Cinnamon buns and where to get the best ones
Cinnamon buns are the best-loved pastry among the pastry-loving Swedes. Sweet and moreish, they are also an important feature of the Swedish 'fika'.
Cinnamon buns are the best-loved pastry among the pastry-loving Swedes. Sweet and moreish, they are also an important feature of the Swedish 'fika'.
Apparently, the average Swede eats cakes and pastry equivalent to 316 cinnamon buns per year! This cinnamon-spiced doughy delight is essentially a long string of pastry dough wrapped into a ball and stuck together with sticky-sweet cinnamon buttery syrup. In Sweden, 'fika' is an essential part of everyday life. In fact, it's so sacred that two coffee breaks per day are an unwritten rule in many Swedish workplaces. And, while newcomers to Sweden are often sceptical about fika at first, many end up admitting that some of the best ideas are hatched on fika breaks.
Nothing says fika more than a cup of coffee and a cinnamon bun.

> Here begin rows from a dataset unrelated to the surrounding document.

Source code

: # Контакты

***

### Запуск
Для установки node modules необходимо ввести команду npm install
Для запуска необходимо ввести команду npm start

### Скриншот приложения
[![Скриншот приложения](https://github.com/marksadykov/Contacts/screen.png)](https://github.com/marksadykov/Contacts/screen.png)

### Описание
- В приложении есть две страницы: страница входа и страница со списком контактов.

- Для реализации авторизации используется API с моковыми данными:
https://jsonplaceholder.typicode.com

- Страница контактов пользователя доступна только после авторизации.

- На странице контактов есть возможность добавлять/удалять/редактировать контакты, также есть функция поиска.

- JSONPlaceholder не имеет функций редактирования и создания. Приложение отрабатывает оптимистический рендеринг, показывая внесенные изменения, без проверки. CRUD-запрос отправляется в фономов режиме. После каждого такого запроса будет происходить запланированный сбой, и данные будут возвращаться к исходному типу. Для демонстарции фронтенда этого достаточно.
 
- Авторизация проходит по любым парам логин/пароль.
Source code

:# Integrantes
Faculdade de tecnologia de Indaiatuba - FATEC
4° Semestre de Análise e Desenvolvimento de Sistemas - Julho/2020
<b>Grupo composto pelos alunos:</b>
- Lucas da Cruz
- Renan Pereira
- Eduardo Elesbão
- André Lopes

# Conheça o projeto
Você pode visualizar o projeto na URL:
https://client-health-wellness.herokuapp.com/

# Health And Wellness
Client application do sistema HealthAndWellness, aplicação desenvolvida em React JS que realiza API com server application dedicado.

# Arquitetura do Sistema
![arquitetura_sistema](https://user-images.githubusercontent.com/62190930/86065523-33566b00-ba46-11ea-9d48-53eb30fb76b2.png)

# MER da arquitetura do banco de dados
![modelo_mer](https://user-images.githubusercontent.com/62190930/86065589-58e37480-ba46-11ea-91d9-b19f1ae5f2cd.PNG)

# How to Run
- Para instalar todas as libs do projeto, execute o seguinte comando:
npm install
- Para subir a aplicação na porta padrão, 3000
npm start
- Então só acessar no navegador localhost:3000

The cinnamon roll or bun (or 'kanelbulle' in Swedish) was first created after the First World War, but, as the ingredients (flour, sugar, egg, butter, cinnamon and cardamom) were expensive and hard to find, it did not become popular until the 1950s. These days, it's the ultimate symbol of Swedish home cooking and, as any Swede will tell you, the smell of newly baked cinnamon buns is the best in the world.
The cinnamon bun is so popular that, in 1999, a collective of Swedish baking ingredient producers known as Sweden’s Home Baking Council announced that October 4th would henceforth be Cinnamon Bun Day ('Kanelbullens dag').